**Your task:**
Say how many lines in the records include the string "praesentium", adding no other words.

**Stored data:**
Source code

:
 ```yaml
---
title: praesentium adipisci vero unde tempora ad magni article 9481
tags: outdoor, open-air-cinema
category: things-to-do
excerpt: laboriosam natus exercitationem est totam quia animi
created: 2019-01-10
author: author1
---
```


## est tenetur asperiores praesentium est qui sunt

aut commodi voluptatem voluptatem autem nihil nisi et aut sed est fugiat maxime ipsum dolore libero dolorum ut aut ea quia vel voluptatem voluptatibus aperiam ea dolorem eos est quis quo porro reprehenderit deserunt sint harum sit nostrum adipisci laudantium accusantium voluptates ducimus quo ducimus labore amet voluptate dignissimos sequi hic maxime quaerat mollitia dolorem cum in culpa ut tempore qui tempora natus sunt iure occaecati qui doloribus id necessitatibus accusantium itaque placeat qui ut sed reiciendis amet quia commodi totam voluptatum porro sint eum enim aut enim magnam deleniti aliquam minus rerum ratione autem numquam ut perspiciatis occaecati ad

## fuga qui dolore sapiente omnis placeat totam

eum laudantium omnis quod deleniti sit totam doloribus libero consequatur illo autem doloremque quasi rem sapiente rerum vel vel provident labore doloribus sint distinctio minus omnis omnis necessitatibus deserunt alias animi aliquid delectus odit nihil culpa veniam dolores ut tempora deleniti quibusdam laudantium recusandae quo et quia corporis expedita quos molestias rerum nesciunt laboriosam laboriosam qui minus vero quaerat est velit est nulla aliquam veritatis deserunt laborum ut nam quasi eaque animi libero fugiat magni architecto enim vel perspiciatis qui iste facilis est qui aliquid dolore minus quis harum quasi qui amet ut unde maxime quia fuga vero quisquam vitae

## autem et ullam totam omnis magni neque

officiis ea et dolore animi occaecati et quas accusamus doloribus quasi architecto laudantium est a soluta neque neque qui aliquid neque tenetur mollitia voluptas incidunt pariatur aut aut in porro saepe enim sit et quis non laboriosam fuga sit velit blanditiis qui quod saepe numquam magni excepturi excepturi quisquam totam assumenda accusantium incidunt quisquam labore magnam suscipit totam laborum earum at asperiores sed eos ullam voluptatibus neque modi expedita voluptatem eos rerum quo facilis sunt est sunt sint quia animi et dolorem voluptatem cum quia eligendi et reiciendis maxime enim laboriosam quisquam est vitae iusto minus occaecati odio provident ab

**Task solution:**
2